[INPUT MATERIAL Boundary: Start]
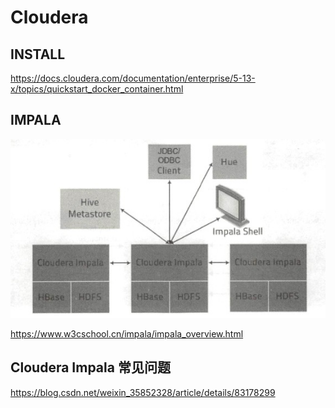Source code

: # Cloudera   

## INSTALL
https://docs.cloudera.com/documentation/enterprise/5-13-x/topics/quickstart_docker_container.html    


## IMPALA    
![ ClouderaIMPALA](https://raw.githubusercontent.com/latermonk/Cloudera/master/_Image/impala-archtecture.jpg)

https://www.w3cschool.cn/impala/impala_overview.html   

## Cloudera Impala 常见问题
https://blog.csdn.net/weixin_35852328/article/details/83178299    


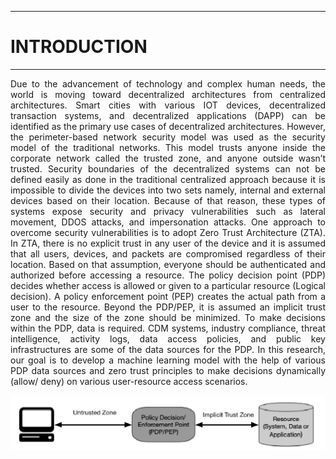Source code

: ___
# INTRODUCTION
___
<p style='text-align: justify;'>
Due to the advancement of technology and complex human needs, the world is moving toward decentralized architectures from centralized architectures. Smart cities with various IOT devices, decentralized transaction systems, and decentralized applications (DAPP) can be identified as the primary use cases of decentralized architectures. However, the perimeter-based network security model was used as the security model of the traditional networks. This model trusts anyone inside the corporate network called the trusted zone, and anyone outside wasn’t trusted. Security boundaries of the decentralized systems can not be defined easily as done in the traditional centralized approach because it is impossible to divide the devices into two sets namely, internal and external devices based on their location. Because of that reason, these types of systems expose security and privacy vulnerabilities such as lateral movement, DDOS attacks, and impersonation attacks. One approach to overcome security vulnerabilities is to adopt Zero Trust Architecture (ZTA). In ZTA, there is no explicit trust in any user of the device and it is assumed that all users, devices, and packets are compromised regardless of their location. Based on that assumption, everyone should be authenticated and authorized before accessing a resource. The policy decision point (PDP) decides whether access is allowed or given to a particular resource (Logical decision). A policy enforcement point (PEP) creates the actual path from a user to the resource. Beyond the PDP/PEP, it is assumed an implicit trust zone and the size of the zone should be minimized. To make decisions within the PDP, data is required. CDM systems, industry compliance, threat intelligence, activity logs, data access policies, and public key infrastructures are some of the data sources for the PDP. In this research, our goal is to develop a machine learning model with the help of various PDP data sources and zero trust principles to make decisions dynamically (allow/ deny) on various user-resource access scenarios.
</p>

![Sample Image](./docs/images/zta.png)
[INPUT MATERIAL Boundary: End]
WHAT YOU NEED TO DO:
Copy out each line of the data containing the string "html".

EXPECTED ANSWER:
https://docs.cloudera.com/documentation/enterprise/5-13-x/topics/quickstart_docker_container.html    
https://www.w3cschool.cn/impala/impala_overview.html   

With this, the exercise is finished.